Erano giunti al bastione di Batur, che guardava verso le immense pianure del sud, coperte da vegetazione meravigliosa e di varie tinte. I venti elefanti, uno alla volta, essendo il loro peso troppo enorme, attraversarono il largo ponte levatoio gettato su un profondo fossato irto di pali aguzzi, poi, aizzati dai cornac, si misero a trottare, raggiungendo ben presto delle folte boscaglie, le quali avevano interrotto le risaie, riducendole anzi a malpartito.
Nell’India le piante si sviluppano da un momento all’altro, anche se mancano le piogge. Forse le loro radici sprofondandosi assai nel terreno, trovano degli strati d’acqua chiusi fra strati argillosi. In quindici giorni un bambù diventa alto quindici metri e grosso quasi come il corpo di un uomo, se misurato alla base; i tamarindi, i tara, i cocchi, i mindi aumentano, giorno per giorno, il volume delle loro foglie. Spaventevole è poi lo sviluppo delle piante parassite. In poche settimane invadono immense estensioni di terra seppellendo perfino i villaggi e distruggendo le piantagioni. No, il contadino indiano, quantunque favorito da un clima meraviglioso, non può essere contento perché deve dare delle continue battaglie a quelle gigantesche erbacee che mai non si arrestano. Guai se si ferma: allora è la carestia a corta scadenza, quella terribile carestia, che tutti gli anni fa morire di stenti inenarrabili più di qualche milione di abitanti, malgrado i soccorsi inglesi.
I venti elefanti, guidati sempre da Sahur, che serviva da pilota, passavano a piccolo trotto di boscaglia in boscaglia, facendo tremare il suolo sotto le loro poderose zampe, e le foglie delle piante coi loro formidabili barriti.

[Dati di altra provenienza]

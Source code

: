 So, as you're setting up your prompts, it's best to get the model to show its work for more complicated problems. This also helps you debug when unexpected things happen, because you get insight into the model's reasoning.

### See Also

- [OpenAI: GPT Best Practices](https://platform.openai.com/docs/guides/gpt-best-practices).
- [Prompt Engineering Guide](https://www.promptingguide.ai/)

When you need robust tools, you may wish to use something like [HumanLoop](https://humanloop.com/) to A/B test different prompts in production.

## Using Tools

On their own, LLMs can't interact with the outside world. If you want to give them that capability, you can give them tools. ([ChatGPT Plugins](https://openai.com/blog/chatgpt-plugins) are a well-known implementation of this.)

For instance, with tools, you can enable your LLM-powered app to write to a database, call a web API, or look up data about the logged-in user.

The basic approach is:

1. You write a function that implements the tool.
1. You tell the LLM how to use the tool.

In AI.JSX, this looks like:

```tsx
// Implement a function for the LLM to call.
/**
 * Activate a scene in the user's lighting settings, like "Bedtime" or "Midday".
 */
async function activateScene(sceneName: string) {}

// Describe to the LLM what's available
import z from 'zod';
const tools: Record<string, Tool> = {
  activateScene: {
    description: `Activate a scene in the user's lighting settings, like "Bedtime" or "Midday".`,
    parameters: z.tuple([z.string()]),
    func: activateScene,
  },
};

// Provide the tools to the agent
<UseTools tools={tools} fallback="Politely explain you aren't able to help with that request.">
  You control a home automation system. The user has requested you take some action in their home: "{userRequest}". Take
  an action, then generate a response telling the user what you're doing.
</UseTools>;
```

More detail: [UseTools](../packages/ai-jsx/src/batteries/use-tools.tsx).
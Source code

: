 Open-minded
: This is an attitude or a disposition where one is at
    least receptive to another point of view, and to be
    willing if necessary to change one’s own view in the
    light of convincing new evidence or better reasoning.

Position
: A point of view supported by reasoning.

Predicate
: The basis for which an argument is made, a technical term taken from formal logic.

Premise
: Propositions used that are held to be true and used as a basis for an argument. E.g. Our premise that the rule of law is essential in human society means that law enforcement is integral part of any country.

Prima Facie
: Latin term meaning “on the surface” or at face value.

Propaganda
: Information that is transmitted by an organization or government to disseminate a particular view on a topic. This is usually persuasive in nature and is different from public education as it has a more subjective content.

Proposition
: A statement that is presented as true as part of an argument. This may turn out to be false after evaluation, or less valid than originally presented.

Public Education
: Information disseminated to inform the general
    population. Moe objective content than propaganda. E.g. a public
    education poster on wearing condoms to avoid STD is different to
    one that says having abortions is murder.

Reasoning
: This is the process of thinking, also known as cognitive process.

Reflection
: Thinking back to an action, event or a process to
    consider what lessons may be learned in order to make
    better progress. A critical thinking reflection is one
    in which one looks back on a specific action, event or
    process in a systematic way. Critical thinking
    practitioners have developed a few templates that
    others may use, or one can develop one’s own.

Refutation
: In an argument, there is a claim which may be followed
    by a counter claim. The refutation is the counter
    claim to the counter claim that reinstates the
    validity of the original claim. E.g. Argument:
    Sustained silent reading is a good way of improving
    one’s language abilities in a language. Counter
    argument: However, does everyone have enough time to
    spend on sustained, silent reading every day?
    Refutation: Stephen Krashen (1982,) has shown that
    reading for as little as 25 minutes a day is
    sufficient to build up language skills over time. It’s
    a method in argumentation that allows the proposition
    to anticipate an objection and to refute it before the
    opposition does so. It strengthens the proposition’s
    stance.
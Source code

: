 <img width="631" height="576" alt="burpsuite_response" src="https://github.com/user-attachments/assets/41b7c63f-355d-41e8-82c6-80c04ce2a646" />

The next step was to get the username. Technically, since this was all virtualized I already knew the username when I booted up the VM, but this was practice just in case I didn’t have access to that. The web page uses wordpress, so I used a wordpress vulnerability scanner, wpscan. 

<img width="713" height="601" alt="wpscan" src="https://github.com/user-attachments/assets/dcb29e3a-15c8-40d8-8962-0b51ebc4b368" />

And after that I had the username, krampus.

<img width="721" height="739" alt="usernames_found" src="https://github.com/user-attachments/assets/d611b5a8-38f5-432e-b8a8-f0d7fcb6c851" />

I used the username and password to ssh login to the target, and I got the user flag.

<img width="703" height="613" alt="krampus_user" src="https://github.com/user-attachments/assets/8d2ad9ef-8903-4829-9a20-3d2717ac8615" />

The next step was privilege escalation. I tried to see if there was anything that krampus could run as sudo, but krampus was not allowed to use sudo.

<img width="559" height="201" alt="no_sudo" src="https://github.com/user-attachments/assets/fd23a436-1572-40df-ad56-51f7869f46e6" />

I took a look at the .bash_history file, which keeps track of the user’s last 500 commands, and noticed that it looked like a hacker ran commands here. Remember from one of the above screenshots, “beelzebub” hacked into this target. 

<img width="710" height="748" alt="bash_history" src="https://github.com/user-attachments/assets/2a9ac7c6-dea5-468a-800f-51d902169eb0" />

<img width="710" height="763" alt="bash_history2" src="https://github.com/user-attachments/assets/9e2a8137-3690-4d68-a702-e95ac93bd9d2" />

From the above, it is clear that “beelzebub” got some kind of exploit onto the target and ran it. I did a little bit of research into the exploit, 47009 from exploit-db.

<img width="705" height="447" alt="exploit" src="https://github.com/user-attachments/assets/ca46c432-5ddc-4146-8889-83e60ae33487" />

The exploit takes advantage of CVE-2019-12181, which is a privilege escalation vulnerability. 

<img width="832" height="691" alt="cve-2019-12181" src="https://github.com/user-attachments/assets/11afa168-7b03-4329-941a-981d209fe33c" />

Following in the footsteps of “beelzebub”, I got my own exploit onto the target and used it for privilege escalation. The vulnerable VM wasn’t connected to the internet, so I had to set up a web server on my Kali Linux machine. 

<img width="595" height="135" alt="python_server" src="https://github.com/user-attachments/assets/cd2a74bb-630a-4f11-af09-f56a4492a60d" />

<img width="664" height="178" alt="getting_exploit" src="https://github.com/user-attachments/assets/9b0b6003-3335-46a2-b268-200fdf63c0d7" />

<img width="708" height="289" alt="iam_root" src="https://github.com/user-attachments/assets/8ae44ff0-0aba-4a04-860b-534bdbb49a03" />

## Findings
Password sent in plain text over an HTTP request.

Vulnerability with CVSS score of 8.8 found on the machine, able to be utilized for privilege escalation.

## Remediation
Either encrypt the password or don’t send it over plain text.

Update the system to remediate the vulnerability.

Dinanzi a loro, presi da un pazzo spavento, fuggivano truppe di nilgò, bande di pavoni, orde di pappagalli chiacchieroni.
Un sentiero veramente non vi era, ma quei colossi, dotati d’una forza terribile, non si trovavano imbarazzati ad aprirsi un varco, spezzando, fracassando, atterrando piante parassite ed alberi che mettevano a terra a gran colpi di proboscide.
Verso il tramonto la imponente truppa giunse sulle rive d’un piccolo lago, abitato anche quello da coccodrilli che si tenevano seminascosti fra le piante acquatiche, niente affatto disposti a prendersela con quei bestioni dei quali dovevano ormai ben conoscere le potenze.